Little do they understand, I believe this all may have been for me.
Why? Because the Lord wanted to show me how quickly he can melt an ice-cold heart back to flesh.
Friday morning we woke up to a sunny, snowy wonderland, our two best friends with a four wheel drive jeep and not well heated home sleeping upstairs in our loft, also being awakened by a bright golden sun. We chatted over breakfast near a window, squinting at the rays demanding entrance through the blinds. Dan and I lamented over it being Valentine's day and how we would most likely be stuck inside again, but smiled when we found we were able to take the car out for a mid-day coffee run. And by the time evening came, a lovely date and our favorite restaurant calling our names, we drove down shining, wet, and absolutely clear roads, a smirking sunset fading in the distance. Saturday was again gloriously golden, and soon the only remnants of our state-of-emergency were the giant snow piles and a few snowman bottoms. It took over a week to prepare for yet only two days to destroy. Completely. The sun feeling betrayed by the way we doubted his rays.

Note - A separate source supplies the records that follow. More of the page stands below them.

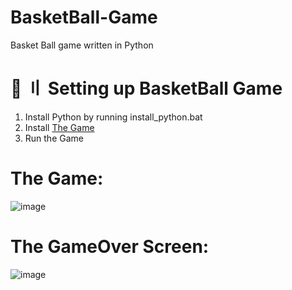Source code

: # BasketBall-Game
Basket Ball game written in Python

# 📁 〢 Setting up BasketBall Game
1. Install Python by running install_python.bat
2. Install [The Game](https://github.com/DtKdPython/BasketBall-Game/archive/refs/heads/main.zip)
3. Run the Game

# The Game:
![image](https://user-images.githubusercontent.com/122708389/214474597-7893c15d-fbad-41c9-a108-720f42f35af6.png)

# The GameOver Screen:
![image](https://user-images.githubusercontent.com/122708389/214474637-121e17c2-474b-478e-8190-f2fbbe5d2769.png)

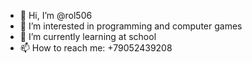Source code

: - 👋 Hi, I’m @rol506
- 👀 I’m interested in programming and computer games
- 🌱 I’m currently learning at school
- 📫 How to reach me: +79052439208

<!---
rol506/rol506 is a ✨ special ✨ repository because its `README.md` (this file) appears on your GitHub profile.
You can click the Preview link to take a look at your changes.
--->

Suddenly, the Carolinas were back, a fifteen year spell broken and erased so quickly it's hard to remember it ever happened at all. But we do remember the sun, warm and bold, prepared to deliver us from our outages and rations, and the great wave of hope that emerged when we saw the first sign of light.
My God works in wonderful, mysterious ways. My God can cover half of a country in a blanket of white and lift it off again faster than any snowplow, salt truck, and neighbor boy with a big shovel combined.
My God clears damages and restores to perfection. With immediacy. Who am I then to believe he cannot do the same with my heart? Who am I to say the sun is not bright enough to cast away all the demons I've kept hidden within? No matter how trapped I feel under the deep, heavy snow, no matter how icy the top layer becomes, he can break through. He will break through.
Because he is the redeemer and healer. And he restores my soul.
And when I'm walking once again down the shining, clear street, there will be no stains left on me from the mess I was just in. No wet clothes to pull down on my skin, no black slush to fling up from my feet, no trace at all of the state-of-emergency for my heart.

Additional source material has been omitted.